第58話 エピローグ

「おじいちゃん!」


 ランドセルを背負った少年が、廊下を滑り込んできた。


「ああ、蓮か……お帰り」


「どうしたの? 泣いてるの?」


「大丈夫だよ。ちょっとね……お手紙、読んでたんだ」


 雨上がりの午後、誠は父の三郎を肩で支え、縁側に座っていた。


「お手紙? 誰から?」


「うん……お前のもう一人のおばあちゃんからだよ」


 もう一人の、という意味が理解できないらしく、孫の蓮は小首を傾げる。


「ふうん……おじいちゃん、悲しいの?」


「そうだね……おかしな話なんだけど、やっぱり、あの女の人は……百合子さんの化身だったんじゃないのかなぁ」


 何のことだがさっぱりだが、あまり楽しい話ではなさそうだ、と蓮は顔をしかめた。ぽつりぽつりと話す祖父の姿が小さく見える。

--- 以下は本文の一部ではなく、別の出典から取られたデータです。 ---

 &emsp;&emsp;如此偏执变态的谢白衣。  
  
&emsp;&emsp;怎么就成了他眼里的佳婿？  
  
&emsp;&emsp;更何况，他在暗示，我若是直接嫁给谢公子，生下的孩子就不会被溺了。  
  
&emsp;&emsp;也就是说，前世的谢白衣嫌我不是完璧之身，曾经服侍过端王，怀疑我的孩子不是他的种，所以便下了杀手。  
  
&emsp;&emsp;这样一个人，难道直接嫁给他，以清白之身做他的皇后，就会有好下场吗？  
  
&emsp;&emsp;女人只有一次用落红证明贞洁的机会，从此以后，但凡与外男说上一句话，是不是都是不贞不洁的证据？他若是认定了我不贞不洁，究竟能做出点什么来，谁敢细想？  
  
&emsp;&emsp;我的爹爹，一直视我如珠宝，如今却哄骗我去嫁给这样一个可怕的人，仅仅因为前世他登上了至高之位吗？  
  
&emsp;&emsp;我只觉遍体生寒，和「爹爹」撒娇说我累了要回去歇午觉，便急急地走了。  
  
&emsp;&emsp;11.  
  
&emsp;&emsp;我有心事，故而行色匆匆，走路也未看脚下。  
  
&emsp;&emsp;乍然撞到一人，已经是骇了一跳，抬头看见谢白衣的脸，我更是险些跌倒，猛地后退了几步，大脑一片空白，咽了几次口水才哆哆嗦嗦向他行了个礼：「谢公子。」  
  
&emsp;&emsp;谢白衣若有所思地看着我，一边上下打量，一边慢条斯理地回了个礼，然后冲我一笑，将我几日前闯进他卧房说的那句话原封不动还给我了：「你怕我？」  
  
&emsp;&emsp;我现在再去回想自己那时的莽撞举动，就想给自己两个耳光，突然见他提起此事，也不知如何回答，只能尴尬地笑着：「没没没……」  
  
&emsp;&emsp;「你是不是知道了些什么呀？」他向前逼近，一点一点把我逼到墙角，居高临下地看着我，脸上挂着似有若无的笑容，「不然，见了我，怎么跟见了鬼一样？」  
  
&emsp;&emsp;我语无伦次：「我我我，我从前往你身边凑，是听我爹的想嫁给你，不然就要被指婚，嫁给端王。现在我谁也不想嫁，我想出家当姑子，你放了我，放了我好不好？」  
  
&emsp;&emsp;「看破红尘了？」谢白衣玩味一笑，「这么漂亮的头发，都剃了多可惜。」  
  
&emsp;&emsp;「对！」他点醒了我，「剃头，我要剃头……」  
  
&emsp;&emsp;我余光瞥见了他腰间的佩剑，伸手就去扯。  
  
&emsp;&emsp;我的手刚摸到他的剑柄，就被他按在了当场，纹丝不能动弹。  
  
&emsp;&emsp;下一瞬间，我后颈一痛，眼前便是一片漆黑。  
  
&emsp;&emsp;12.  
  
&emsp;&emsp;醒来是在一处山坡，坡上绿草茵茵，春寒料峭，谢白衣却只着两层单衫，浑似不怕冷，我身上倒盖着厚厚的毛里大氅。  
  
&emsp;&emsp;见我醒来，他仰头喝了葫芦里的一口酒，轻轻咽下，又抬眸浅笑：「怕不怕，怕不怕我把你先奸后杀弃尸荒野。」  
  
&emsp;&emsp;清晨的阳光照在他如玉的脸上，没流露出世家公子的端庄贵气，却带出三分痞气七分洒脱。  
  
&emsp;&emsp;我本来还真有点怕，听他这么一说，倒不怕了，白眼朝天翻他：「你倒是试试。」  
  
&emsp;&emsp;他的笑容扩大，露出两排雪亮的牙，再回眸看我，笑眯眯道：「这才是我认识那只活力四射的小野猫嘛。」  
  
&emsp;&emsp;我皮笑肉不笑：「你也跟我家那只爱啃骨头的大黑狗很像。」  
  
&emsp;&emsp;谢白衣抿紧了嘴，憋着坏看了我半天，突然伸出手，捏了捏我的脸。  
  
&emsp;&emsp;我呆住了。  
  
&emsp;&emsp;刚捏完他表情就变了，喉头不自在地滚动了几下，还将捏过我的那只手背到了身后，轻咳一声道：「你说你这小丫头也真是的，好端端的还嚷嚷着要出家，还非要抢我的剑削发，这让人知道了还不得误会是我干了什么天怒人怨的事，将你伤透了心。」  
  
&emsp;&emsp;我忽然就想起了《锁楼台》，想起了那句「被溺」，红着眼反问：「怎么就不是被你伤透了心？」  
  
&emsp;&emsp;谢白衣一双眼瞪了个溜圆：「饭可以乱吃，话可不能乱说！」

「誰かに似ているな、と思ってはいたけど。この手紙を読んで……そうとしか思えないんだよ」


 ポカンと口を開けた蓮を見て、誠は自分の独り言にハッとする。


「そうだ、蓮。おじいちゃんと一緒に、おばあちゃんたちに手を合わせようか」


「うん、いいよ。あ、そうだ。僕のおやつを持ってくるね。おばあちゃんたちにあげるよ。ちょっと待ってて」


 廊下を走っていく孫の後ろ姿に、三郎は目を細める。


 その傍らで、抜け殻のようになった空虚な父、三郎に目を向けると、一気に気持ちが落ちていく気がした。


 手に握った百合子からの手紙の上に、ぽとっと一滴、二滴、しずくが落ちて、ところどころ文字が滲んだ。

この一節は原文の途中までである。